In this case, the Plan allowed participants to allocate and reallocate their voluntary contributions among fourteen diverse investment alternatives, which included a nondiversified fund holding CSC stock (the “CSC Stock Fund”). Under the Plan’s governing document, the Plan was required to make the CSC Stock Fund available for the investment of participants’ accounts. The plaintiffs’ claims arise from alleged material weaknesses in CSC’s stock option granting and tax accounting practices, which ultimately caused significant decreases in the value of CSC stock and an alleged loss of hundreds of millions of dollars in retirement savings to Plan participants who had invested in the CSC Stock Fund.
As to plaintiffs’ claim of imprudent investment in the CSC Stock Fund, the Court said that, under section 404(a)(1) of ERISA, a plan fiduciary is required to act “prudently” when determining whether or not to invest, or continue to invest, ERISA plan assets in the plan participants’ employer’s stock. Generally, a court’s task in evaluating a fiduciary’s compliance with this standard is to inquire whether the fiduciary, at the time he or she engaged in the challenged transactions, employed the appropriate methods to investigate the merits of the investment and to structure the investment. Further, despite previously declining to do so, the Court adopts the Moench presumption. When this presumption applies, as here, an investment of plan assets in employer stock is presumed to be prudent .
Continuing its analysis, the Court said that, to overcome Moench presumption, the plaintiffs must show that the fiduciary in question abused its discretion by investing in employer stock. If there is room for reasonable fiduciaries to disagree as to whether they are bound to divest from employer stock, the abuse of discretion standard protects a fiduciary’s decision to not divest. To show abuse, the plaintiffs must make allegations which clearly implicate the employer’s viability as an ongoing concern , or show a precipitous decline in the price of the employer’s stock combined with evidence that the employer is on the brink of collapse or is undergoing serious mismanagement. It would not be sufficient to show that continued investment in employer stock is not prudent, or that the fiduciary ignored a decline in stock price. The plaintiffs must show publicly known facts that would trigger the kind of careful and impartial investigation by a reasonable fiduciary that the plan’s fiduciary failed to perform. Here, the plaintiffs did not offer any issues of material fact that the Plan’s fiduciaries should have stopped investment in CSC stock, or that were otherwise sufficient to rebut the Moench presumption. Thus, the plaintiffs’ claim of imprudence fails.
Note: The Court could have been clearer on exactly when the Moench presumption is to apply.
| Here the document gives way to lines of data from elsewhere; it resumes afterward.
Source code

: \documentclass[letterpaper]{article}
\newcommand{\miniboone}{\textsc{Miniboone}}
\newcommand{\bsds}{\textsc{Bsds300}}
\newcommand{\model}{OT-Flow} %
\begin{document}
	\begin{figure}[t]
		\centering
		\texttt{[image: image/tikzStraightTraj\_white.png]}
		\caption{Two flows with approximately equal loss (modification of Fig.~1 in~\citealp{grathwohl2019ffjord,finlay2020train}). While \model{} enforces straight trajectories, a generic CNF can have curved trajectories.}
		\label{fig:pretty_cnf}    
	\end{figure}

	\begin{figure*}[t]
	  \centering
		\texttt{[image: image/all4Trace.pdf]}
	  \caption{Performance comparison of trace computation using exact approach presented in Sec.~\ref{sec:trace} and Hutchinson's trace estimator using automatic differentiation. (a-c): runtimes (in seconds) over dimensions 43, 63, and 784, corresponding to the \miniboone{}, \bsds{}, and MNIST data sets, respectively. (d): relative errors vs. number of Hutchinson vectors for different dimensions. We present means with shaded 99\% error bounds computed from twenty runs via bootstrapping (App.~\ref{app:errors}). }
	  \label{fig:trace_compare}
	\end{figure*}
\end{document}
At one point, the Court indicated that the presumption will apply in any case involving an ESOP or “eligible individual account plan”, within the meaning of section 407(d)(3) of ERISA. At another point, the Court indicated that the presumption will apply whenever the terms of the plan require or encourage the fiduciaries to invest primarily in employer stock. In this case, notwithstanding the use of the word “primarily” by the Court, it is clear that the presumption would apply, because the Plan, by its terms, was required to make the CSC Stock Fund available for investment by participants’ accounts. It is not clear what will happen in the next case.